2019 Conference on Implantable Auditory Prostheses
14-19 July 2019
Granlibakken, Lake Tahoe
Page 119
M28: INVESTIGATION OF AUDITORY NERVE FIBERS FACILITATION EFFECT IN
COCHLEAR IMPLANT RECIPIENTS
Sonia Tabibi, Andrea Kegel, Waikong Lai, Norbert Dillier
ETHZ, Department of Information Technology and Electrical Engineering, Zurich, CHE
ENT Department, University Hospital, Zurich, CHE
Sydney Cochlear Implant Center, RIDBC, Sydney, AUS
University of Zurich, ENT Department, Zurich, CHE
Electrical stimulation of auditory nerve fibers (ANFs) in animals with pairs of pulses has shown facilitation
which is defined as an increase in nerve excitability caused by subthreshold stimulation in short intervals
(Dynes, 1996; Cartee et al., 2000; Heffer et al., 2010).

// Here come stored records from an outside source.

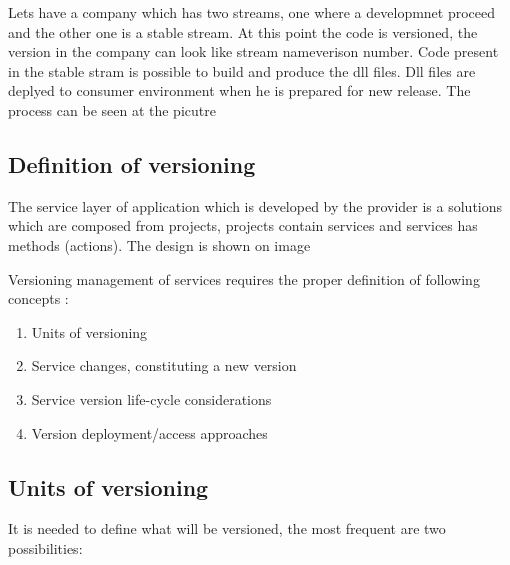 Lets have a company which has two streams, one where a developmnet proceed and the other one is a stable stream. At this point the code is versioned, the version in the company can look like {stream name}{verison number}. Code present in the stable stram is possible to build and produce the dll files. Dll files are deplyed to consumer environment when he is prepared for new release. The process can be seen at the picutre %

\subsection{Definition of versioning}

The service layer of application which is developed by the provider is a solutions which are composed from projects, projects contain services and services has methods (actions). The design is shown on image %


\bigskip 

Versioning management of services requires the proper definition of following concepts \cite{website:versioning-in-soa}:
\begin{enumerate}
  \item Units of versioning
  \item Service changes, constituting a new version
  \item Service version life-cycle considerations
  \item Version deployment/access approaches
\end{enumerate}

\subsection{Units of versioning}
It is needed to define what will be versioned, the most frequent are two possibilities:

Apart from animal studies, the facilitation effect has
also been observed in human cochlear implant (CI) recipients (Cohen, 2009; Hey et al., 2017). Facilitation
may occur when the neuron does not respond to the first pulse, but if the membrane potential remains near
the threshold long enough, the second pulse can produce a response (Boulet et al., 2016). Although
facilitation has been observed in animals and human CI recipients, no study has modeled this in human CI
users until now. Thus, the aim of this study is to model the facilitation effect measured via electrically evoked
compound action potential (ECAP) at short masker probe intervals (MPIs) and small probe current levels
(CLs) and explore the effect of masker and probe levels on this phenomenon.
11 CI recipients implanted with the Nucleus® implants participated in the study and individual
amplitude growth functions (AGFs) were recorded for three test electrodes (E6, E12 and E18) with a masker
offset of +10 CL. The ECAPs were measured with the modified forward masking method by Miller et al. (2000)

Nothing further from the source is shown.